[TASK REQUIREMENTS] Copy verbatim the block of lines in the entries below whose first line contains "- 查看[王老师](name)的号码" and whose last line contains "choose **Custom Installation**.</span></span>". Leave out all other lines.

[DATA]
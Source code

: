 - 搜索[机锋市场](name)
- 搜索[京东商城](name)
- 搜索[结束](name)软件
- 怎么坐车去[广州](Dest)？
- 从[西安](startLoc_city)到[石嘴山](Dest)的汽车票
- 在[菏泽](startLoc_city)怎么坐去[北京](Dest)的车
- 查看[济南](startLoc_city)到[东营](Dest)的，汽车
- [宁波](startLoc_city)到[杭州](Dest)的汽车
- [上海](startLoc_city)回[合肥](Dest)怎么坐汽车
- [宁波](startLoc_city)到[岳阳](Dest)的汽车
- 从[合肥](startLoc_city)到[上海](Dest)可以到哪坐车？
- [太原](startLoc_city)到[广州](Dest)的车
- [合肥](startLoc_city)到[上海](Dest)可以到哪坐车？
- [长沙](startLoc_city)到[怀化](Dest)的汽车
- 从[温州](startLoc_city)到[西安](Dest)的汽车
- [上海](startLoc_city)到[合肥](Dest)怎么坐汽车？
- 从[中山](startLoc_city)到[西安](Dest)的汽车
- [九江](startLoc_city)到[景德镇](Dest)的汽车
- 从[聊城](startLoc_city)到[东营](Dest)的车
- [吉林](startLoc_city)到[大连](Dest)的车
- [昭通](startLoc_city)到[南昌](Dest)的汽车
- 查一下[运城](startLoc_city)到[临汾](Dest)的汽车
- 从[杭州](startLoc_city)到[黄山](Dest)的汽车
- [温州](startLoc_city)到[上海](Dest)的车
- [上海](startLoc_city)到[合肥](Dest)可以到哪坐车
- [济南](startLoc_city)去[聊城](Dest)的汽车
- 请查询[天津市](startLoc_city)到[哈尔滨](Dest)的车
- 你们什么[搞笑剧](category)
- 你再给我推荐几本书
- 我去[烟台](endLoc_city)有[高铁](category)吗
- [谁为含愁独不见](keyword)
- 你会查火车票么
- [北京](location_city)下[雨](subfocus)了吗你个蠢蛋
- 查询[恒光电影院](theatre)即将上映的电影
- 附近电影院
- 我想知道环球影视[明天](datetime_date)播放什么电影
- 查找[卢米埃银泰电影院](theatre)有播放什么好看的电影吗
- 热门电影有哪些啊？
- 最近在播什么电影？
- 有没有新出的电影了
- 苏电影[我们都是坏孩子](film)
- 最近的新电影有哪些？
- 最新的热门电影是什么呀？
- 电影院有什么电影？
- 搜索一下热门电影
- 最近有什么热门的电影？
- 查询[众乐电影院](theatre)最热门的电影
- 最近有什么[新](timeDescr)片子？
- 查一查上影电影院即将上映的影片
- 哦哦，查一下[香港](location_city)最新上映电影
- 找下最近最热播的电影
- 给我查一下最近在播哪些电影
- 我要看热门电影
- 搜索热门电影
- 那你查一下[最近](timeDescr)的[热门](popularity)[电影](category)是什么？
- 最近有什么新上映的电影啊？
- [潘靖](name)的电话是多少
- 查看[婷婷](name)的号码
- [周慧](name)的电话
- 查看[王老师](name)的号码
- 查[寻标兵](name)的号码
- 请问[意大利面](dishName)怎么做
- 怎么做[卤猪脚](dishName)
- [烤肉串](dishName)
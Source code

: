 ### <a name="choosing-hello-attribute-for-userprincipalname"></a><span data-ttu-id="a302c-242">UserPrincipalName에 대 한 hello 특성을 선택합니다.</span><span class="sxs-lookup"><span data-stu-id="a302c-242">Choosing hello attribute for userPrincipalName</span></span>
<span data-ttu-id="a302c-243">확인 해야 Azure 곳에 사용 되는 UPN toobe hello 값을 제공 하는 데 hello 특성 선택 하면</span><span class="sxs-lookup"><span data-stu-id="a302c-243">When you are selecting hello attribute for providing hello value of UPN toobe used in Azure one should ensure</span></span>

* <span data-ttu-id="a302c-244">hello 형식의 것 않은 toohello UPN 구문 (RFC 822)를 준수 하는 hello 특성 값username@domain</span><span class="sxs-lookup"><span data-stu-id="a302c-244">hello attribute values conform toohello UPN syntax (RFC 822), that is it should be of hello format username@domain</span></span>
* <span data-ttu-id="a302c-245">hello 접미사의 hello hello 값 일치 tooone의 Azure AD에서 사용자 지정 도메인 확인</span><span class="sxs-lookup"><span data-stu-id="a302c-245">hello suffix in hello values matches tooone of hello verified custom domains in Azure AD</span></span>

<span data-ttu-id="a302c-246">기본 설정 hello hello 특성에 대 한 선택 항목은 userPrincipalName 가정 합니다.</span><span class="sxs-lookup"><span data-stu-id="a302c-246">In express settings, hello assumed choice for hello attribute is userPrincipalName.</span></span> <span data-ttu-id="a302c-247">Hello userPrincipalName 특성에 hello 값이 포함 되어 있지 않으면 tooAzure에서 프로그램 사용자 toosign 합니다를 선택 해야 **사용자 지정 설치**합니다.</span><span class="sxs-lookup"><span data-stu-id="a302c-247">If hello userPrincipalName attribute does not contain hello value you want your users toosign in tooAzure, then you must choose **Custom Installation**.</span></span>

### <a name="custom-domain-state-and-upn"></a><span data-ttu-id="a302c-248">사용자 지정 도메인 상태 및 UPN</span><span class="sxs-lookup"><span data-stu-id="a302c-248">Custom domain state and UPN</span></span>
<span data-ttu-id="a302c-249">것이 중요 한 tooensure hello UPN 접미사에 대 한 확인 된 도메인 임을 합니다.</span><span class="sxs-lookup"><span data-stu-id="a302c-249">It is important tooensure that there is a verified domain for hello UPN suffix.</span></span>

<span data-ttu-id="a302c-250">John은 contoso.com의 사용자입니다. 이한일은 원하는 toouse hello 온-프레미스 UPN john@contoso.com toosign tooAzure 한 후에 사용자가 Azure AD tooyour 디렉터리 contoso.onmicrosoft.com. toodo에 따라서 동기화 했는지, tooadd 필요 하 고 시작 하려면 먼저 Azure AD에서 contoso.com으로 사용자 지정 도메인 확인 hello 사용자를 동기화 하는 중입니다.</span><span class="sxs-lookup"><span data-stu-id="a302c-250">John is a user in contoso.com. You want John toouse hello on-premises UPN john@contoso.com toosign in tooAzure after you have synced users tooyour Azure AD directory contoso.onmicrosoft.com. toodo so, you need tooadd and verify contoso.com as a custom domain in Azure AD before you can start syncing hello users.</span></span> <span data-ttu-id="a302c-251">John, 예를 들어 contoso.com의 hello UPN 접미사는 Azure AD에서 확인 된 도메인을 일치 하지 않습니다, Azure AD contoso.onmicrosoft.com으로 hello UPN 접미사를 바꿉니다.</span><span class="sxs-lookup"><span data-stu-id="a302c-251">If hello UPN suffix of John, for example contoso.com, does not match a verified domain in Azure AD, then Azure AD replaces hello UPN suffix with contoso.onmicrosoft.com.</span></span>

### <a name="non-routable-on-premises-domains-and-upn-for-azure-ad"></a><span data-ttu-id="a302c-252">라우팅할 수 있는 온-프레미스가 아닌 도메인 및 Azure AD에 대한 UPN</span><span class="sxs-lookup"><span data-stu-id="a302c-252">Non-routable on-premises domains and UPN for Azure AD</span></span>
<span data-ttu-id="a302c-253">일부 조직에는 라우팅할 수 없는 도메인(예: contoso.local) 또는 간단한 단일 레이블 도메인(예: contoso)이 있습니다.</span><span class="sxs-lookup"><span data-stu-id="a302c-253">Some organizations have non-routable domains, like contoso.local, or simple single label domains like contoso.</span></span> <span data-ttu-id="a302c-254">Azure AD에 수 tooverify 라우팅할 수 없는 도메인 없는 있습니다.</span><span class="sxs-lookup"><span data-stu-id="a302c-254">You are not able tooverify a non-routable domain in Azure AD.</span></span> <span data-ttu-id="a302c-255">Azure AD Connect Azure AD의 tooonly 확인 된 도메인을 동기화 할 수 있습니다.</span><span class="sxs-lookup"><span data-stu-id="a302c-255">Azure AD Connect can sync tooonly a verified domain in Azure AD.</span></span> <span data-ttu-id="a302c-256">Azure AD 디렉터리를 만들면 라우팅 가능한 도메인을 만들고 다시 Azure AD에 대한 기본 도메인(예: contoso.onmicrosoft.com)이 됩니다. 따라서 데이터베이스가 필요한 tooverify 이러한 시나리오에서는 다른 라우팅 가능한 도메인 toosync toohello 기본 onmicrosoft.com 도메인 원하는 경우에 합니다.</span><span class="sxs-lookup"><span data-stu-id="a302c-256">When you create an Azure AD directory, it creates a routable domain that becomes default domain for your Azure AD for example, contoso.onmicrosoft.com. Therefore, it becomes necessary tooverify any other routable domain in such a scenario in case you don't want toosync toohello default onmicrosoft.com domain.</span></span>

[COMPLETED TASK]
- 查看[王老师](name)的号码
- 查[寻标兵](name)的号码
- 请问[意大利面](dishName)怎么做
- 怎么做[卤猪脚](dishName)
- [烤肉串](dishName)
Source code

: ### <a name="choosing-hello-attribute-for-userprincipalname"></a><span data-ttu-id="a302c-242">UserPrincipalName에 대 한 hello 특성을 선택합니다.</span><span class="sxs-lookup"><span data-stu-id="a302c-242">Choosing hello attribute for userPrincipalName</span></span>
<span data-ttu-id="a302c-243">확인 해야 Azure 곳에 사용 되는 UPN toobe hello 값을 제공 하는 데 hello 특성 선택 하면</span><span class="sxs-lookup"><span data-stu-id="a302c-243">When you are selecting hello attribute for providing hello value of UPN toobe used in Azure one should ensure</span></span>

* <span data-ttu-id="a302c-244">hello 형식의 것 않은 toohello UPN 구문 (RFC 822)를 준수 하는 hello 특성 값username@domain</span><span class="sxs-lookup"><span data-stu-id="a302c-244">hello attribute values conform toohello UPN syntax (RFC 822), that is it should be of hello format username@domain</span></span>
* <span data-ttu-id="a302c-245">hello 접미사의 hello hello 값 일치 tooone의 Azure AD에서 사용자 지정 도메인 확인</span><span class="sxs-lookup"><span data-stu-id="a302c-245">hello suffix in hello values matches tooone of hello verified custom domains in Azure AD</span></span>

<span data-ttu-id="a302c-246">기본 설정 hello hello 특성에 대 한 선택 항목은 userPrincipalName 가정 합니다.</span><span class="sxs-lookup"><span data-stu-id="a302c-246">In express settings, hello assumed choice for hello attribute is userPrincipalName.</span></span> <span data-ttu-id="a302c-247">Hello userPrincipalName 특성에 hello 값이 포함 되어 있지 않으면 tooAzure에서 프로그램 사용자 toosign 합니다를 선택 해야 **사용자 지정 설치**합니다.</span><span class="sxs-lookup"><span data-stu-id="a302c-247">If hello userPrincipalName attribute does not contain hello value you want your users toosign in tooAzure, then you must choose **Custom Installation**.</span></span>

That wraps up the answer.